Anorexic woman can continue to be fed through tube

HSE sought court order to prevent the collapse of the 22-year-old’s system

Counsel for the HSE said the court order had been hugely effective and the woman has accepted seven daily nutritional feeds.

Counsel for the HSE said the court order had been hugely effective and the woman has accepted seven daily nutritional feeds.

Fri, Jan 31, 2014, 16:52

A young woman who has been hospitalised for months with the eating disorder anorexia nervosa can continue to be fed through a tube if she refuses the feeds deemed necessary for her, the High Court ordered yesterday.

The President of the High Court, Mr Justice Nicholas Kearns, agreed today to extend to February 17th his order permitting the tube feeding of the 22-year-old woman after hearing an update on her progress.

The judge also indicated, should the woman’s lawyers apply for an independent psychiatric assessment of her to be carried out, he would be sympathetic to that application.

The HSE on January 23rd last sought an order allowing doctors feed the woman via a tube. That application was made after the woman had refused four of the seven daily nutritional feeds considered by doctors as necessary to save her system from collapse.

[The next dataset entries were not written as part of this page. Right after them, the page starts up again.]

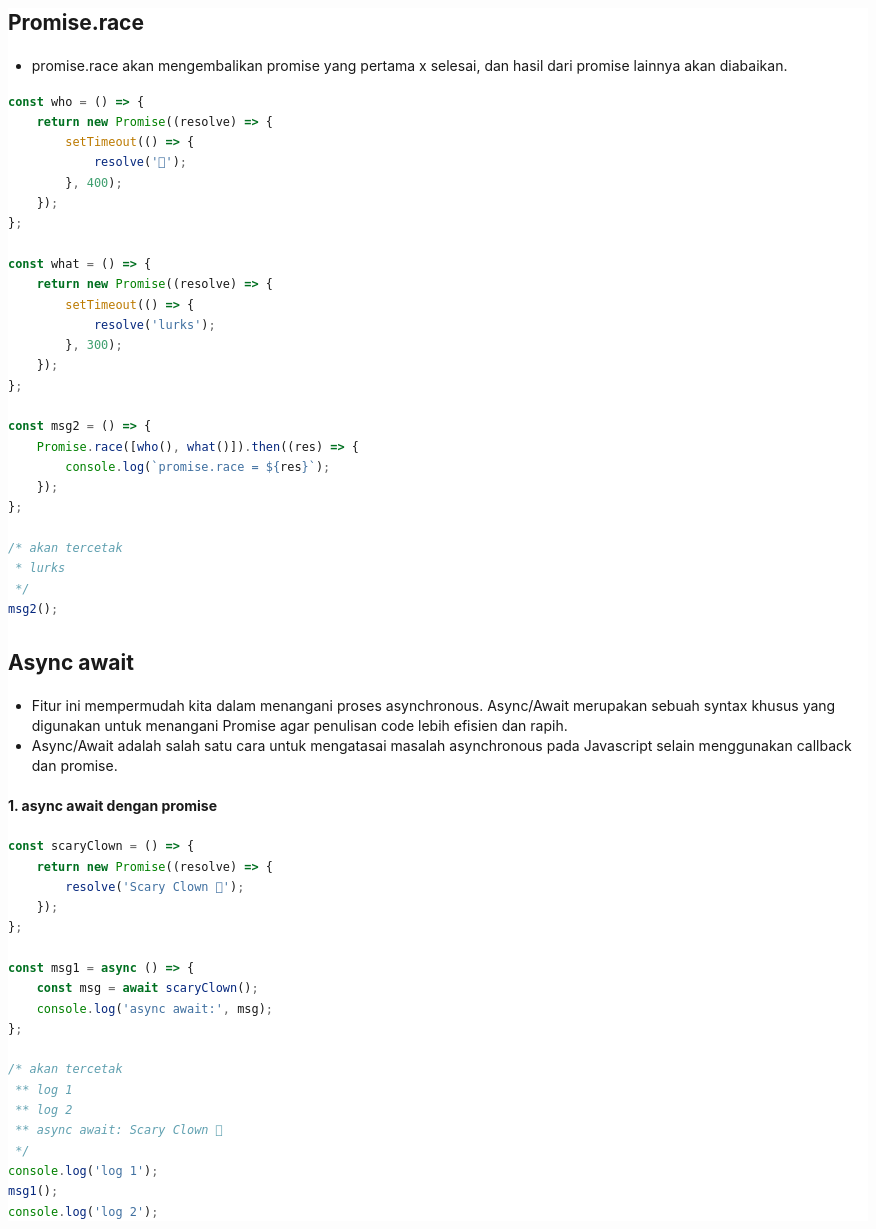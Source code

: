 ## Promise.race

- promise.race akan mengembalikan promise yang pertama x selesai, dan hasil dari promise lainnya akan diabaikan.

```js
const who = () => {
	return new Promise((resolve) => {
		setTimeout(() => {
			resolve('🤡');
		}, 400);
	});
};

const what = () => {
	return new Promise((resolve) => {
		setTimeout(() => {
			resolve('lurks');
		}, 300);
	});
};

const msg2 = () => {
	Promise.race([who(), what()]).then((res) => {
		console.log(`promise.race = ${res}`);
	});
};

/* akan tercetak
 * lurks
 */
msg2();
```

## Async await

- Fitur ini mempermudah kita dalam menangani proses asynchronous. Async/Await merupakan sebuah syntax khusus yang digunakan untuk menangani Promise agar penulisan code lebih efisien dan rapih.
- Async/Await adalah salah satu cara untuk mengatasai masalah asynchronous pada Javascript selain menggunakan callback dan promise.

#### 1. async await dengan promise

```js
const scaryClown = () => {
	return new Promise((resolve) => {
		resolve('Scary Clown 🤡');
	});
};

const msg1 = async () => {
	const msg = await scaryClown();
	console.log('async await:', msg);
};

/* akan tercetak
 ** log 1
 ** log 2
 ** async await: Scary Clown 🤡
 */
console.log('log 1');
msg1();
console.log('log 2');
```
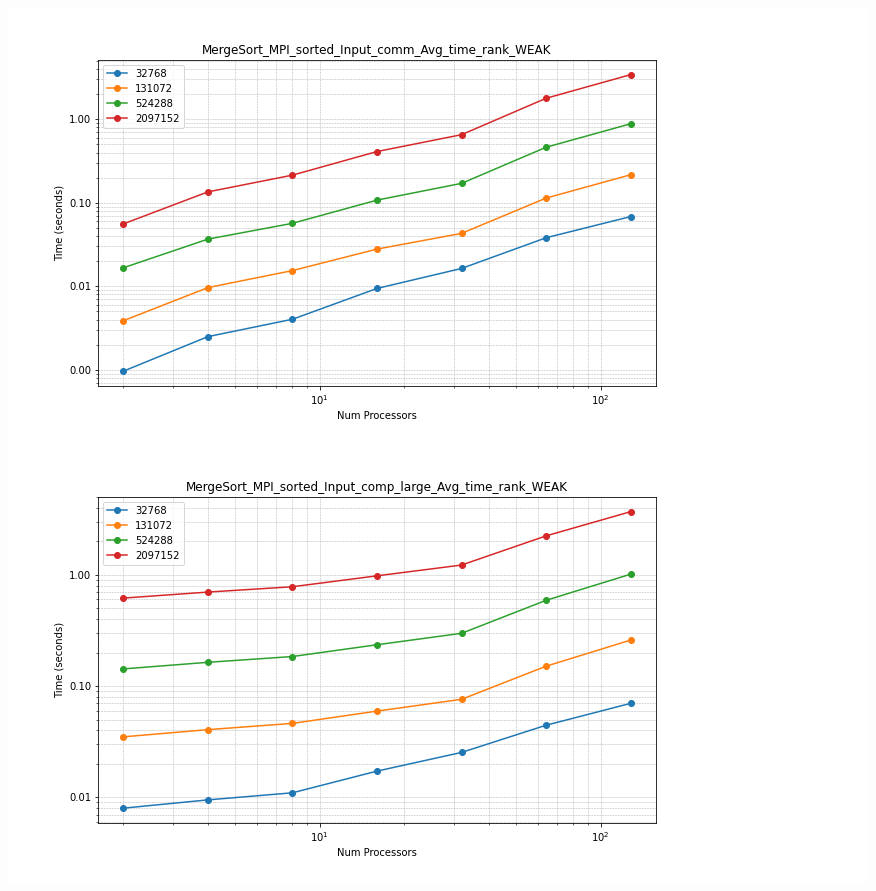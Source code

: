 ![MergeSort_MPI_sorted_Input_comm_Avg_time_rank_WEAK.png](./Graphs/Merge/MergeSort_MPI_sorted_Input_comm_Avg_time_rank_WEAK.png)
![MergeSort_MPI_sorted_Input_comp_large_Avg_time_rank_WEAK.png](./Graphs/Merge/MergeSort_MPI_sorted_Input_comp_large_Avg_time_rank_WEAK.png)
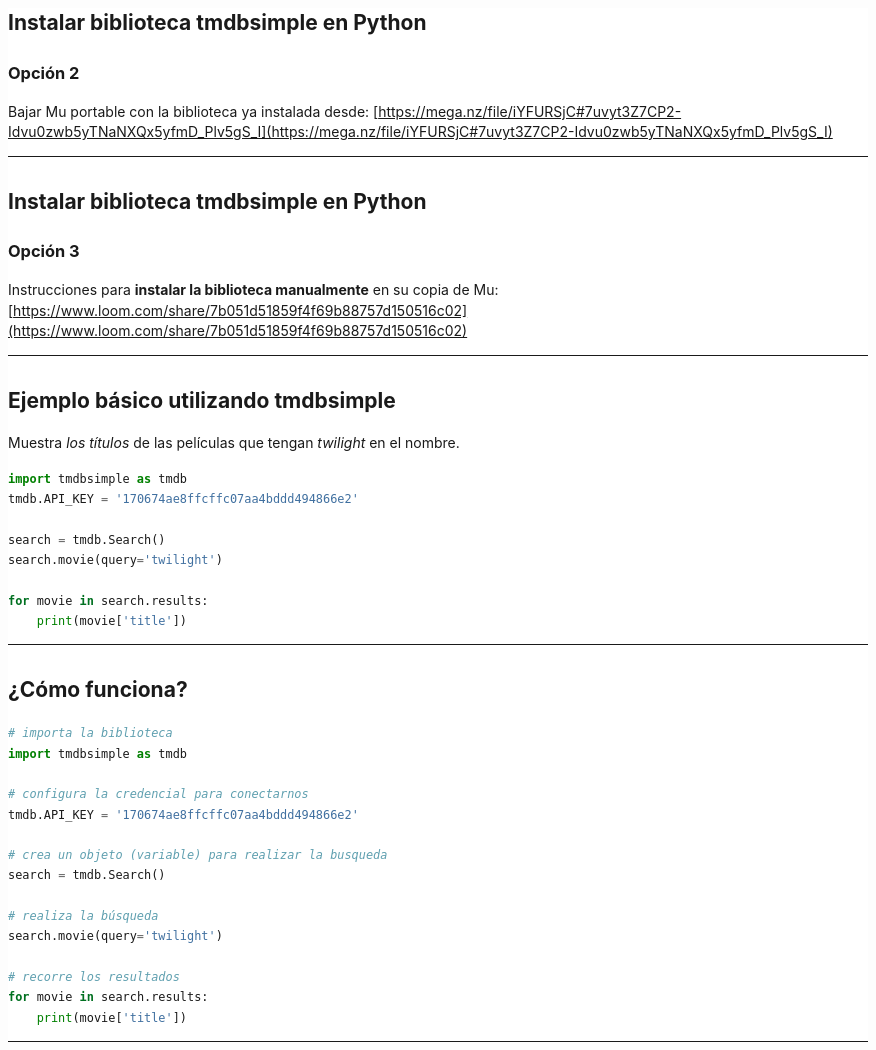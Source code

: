 ## Instalar biblioteca tmdbsimple en Python

### Opción 2

Bajar Mu portable con la biblioteca ya instalada desde:
[https://mega.nz/file/iYFURSjC#7uvyt3Z7CP2-Idvu0zwb5yTNaNXQx5yfmD_Plv5gS_I](https://mega.nz/file/iYFURSjC#7uvyt3Z7CP2-Idvu0zwb5yTNaNXQx5yfmD_Plv5gS_I)



---

## Instalar biblioteca tmdbsimple en Python

### Opción 3 

Instrucciones para **instalar la biblioteca manualmente** en su copia de Mu:
[https://www.loom.com/share/7b051d51859f4f69b88757d150516c02](https://www.loom.com/share/7b051d51859f4f69b88757d150516c02)



---

## Ejemplo básico utilizando tmdbsimple

Muestra *los títulos* de las películas que tengan *twilight* en el nombre.

```python
import tmdbsimple as tmdb
tmdb.API_KEY = '170674ae8ffcffc07aa4bddd494866e2'

search = tmdb.Search()
search.movie(query='twilight')

for movie in search.results:
    print(movie['title'])
```


---

## ¿Cómo funciona?

```python
# importa la biblioteca
import tmdbsimple as tmdb

# configura la credencial para conectarnos                 
tmdb.API_KEY = '170674ae8ffcffc07aa4bddd494866e2'

# crea un objeto (variable) para realizar la busqueda
search = tmdb.Search()

# realiza la búsqueda
search.movie(query='twilight')

# recorre los resultados
for movie in search.results:
    print(movie['title'])
```

---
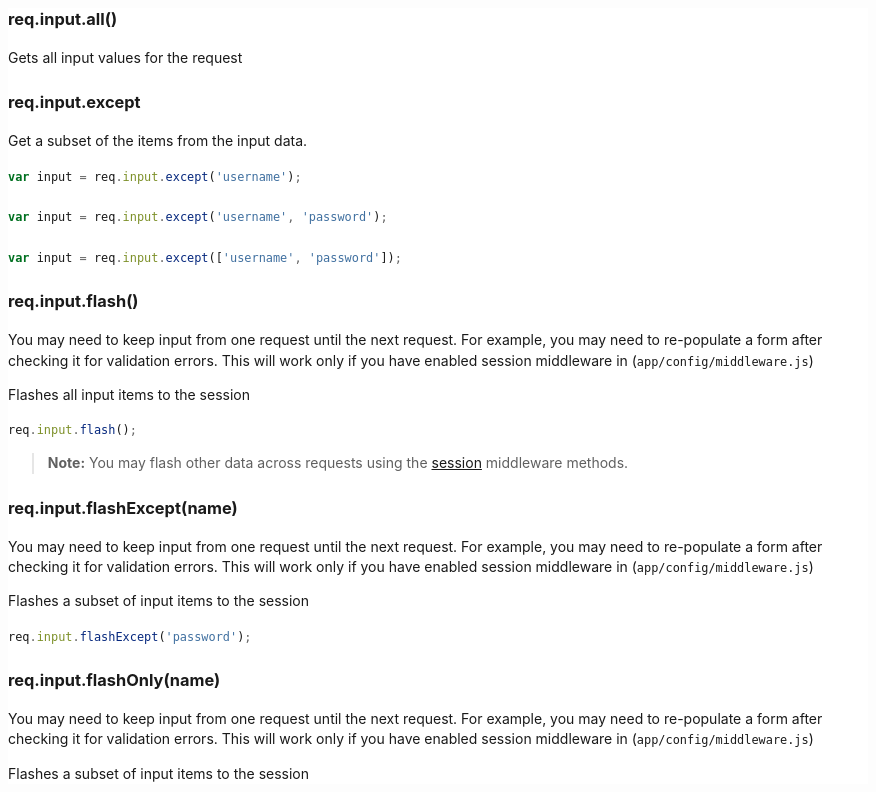 ### req.input.all()

Gets all input values for the request

### req.input.except

Get a subset of the items from the input data.

```javascript
var input = req.input.except('username');

var input = req.input.except('username', 'password');

var input = req.input.except(['username', 'password']);
```

### req.input.flash()

You may need to keep input from one request until the next request. For example, you may need to re-populate a form
after checking it for validation errors. This will work only if you have enabled session middleware in
(`app/config/middleware.js`)

Flashes all input items to the session

```javascript
req.input.flash();
```
> **Note:** You may flash other data across requests using the [session](/docs/1.0.0/middlewares/session.md) middleware methods.

### req.input.flashExcept(name)

You may need to keep input from one request until the next request. For example, you may need to re-populate a form
after checking it for validation errors. This will work only if you have enabled session middleware in
(`app/config/middleware.js`)

Flashes a subset of input items to the session

```javascript
req.input.flashExcept('password');
```

### req.input.flashOnly(name)

You may need to keep input from one request until the next request. For example, you may need to re-populate a form
after checking it for validation errors. This will work only if you have enabled session middleware in
(`app/config/middleware.js`)

Flashes a subset of input items to the session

Peter Finlay SC, for the HSE, said the court order had been hugely effective and the woman has accepted the seven daily nutritional feeds.

In a report to the court, a consultant psychiatrist said the woman had become “acutely distressed” at having to accept further nutritional supplements and last Wedensday refused her afternoon feed. However, after hospital staff explained the court decision to her again, she had, “after much support and encouragement”, accepted the feed, the report stated.

The woman had later said the only reason she has been able to accept the feeds was because she realised the court order meant she would be given them through the PEG feeding tube otherwise. She also reiterated she does not want to die.

The psychiatrist said the multi-disciplinary team caring for her believed the court’s intervention is allowing the woman to hand control of her feeding to the staff. Without the intervention, she would have to take the responsibility for herself and the team believed she is currently unable to do so, it was stated.

The team believe she will continue to improve with the current care plan, the report added.

Mr Finlay said it would be very much in the woman’s interest to have the the status quo maintained and he asked that the feeding order continue to February 17th when, he said, a great deal more will be known about the woman’s welfare.

Last week, the court heard the woman had refused four out of seven oral nutritional supplements in one 24 hour period and, because of her low body weight which was then 32.8kg with a BMI of 12.2, she ran the risk of collapse. Her medical team believed she needed to restore 7kg to allow her to be sufficiently stable to function outside of the hosptial, it was stated.